Bring your own data

You’ll get the most from this class if you B.Y.O.D. – Bring your own data. Nothing will keep you more enagaged and crystalize the content of the course quite like working on questions you actually care about. That said, it is not a requirement that you come with data in hand. Throughout the course, I will demonstrate every step in the analysis using a ‘real’ dataset, which you can download below and use to follow along with me in class. If you run into serious problems following along with your own data, I strongly recommend that you use the dataset provided below. You can always return to your data once you have a functional pipeline and understand the process.

Course dataset

The featured dataset for this iteration of the course comes courtesy of Boris Striepen’s lab and is unpublished, so please be respectful of this.

raw data which consists of 9 fastq files. You will need about 30Gb of storage space on your harddrive to accomodate these file. please do not uncompress these files (leave them as .gz files)

basic project directory that you can use to organize this (or any other) RNAseq project. This project directory comes preloaded with some QC data, as well as a study design file, and a shell script for automating read mapping. We’ll discuss these in more detail during class.

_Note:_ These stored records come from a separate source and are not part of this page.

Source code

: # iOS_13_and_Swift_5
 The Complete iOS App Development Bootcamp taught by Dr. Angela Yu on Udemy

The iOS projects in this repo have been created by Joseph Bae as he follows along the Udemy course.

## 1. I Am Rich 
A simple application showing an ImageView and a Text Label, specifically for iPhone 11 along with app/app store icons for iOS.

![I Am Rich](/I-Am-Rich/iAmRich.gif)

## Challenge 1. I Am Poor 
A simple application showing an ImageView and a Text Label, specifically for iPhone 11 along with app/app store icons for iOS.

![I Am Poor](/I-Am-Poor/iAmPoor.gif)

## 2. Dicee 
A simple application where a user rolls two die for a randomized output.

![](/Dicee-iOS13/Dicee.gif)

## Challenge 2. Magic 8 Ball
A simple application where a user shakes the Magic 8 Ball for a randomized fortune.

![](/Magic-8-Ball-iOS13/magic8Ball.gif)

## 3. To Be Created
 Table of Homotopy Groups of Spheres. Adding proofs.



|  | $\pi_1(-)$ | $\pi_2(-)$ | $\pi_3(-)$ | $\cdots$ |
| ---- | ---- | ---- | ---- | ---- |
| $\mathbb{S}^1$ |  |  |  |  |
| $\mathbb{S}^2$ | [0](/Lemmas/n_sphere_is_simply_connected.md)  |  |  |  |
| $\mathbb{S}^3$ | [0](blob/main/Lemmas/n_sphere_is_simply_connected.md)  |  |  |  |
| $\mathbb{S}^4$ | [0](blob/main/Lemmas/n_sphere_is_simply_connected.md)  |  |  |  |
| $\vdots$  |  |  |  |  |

prealigned data - In the event that you have any problems installing or using Kallisto to map this raw data, I’ve already mapped this data to produce transcript-level abundance data, which you can download and start working with immediately. These files are available as a single compressed file. Unzipping this file will reveal 9 folders (each containing the Kallisto output from mapping each of the 9 fastq files above), along with 9 log files (one for each sample that was mapped). You may notice that each folder contains several files. Please leave these in place. During the course, we will discuss what these files actually mean.

myDGEList - This ‘digital gene expression list’ contains the raw counts for the dataset describe above and provides a convenient structure for working with RNAseq count data in R.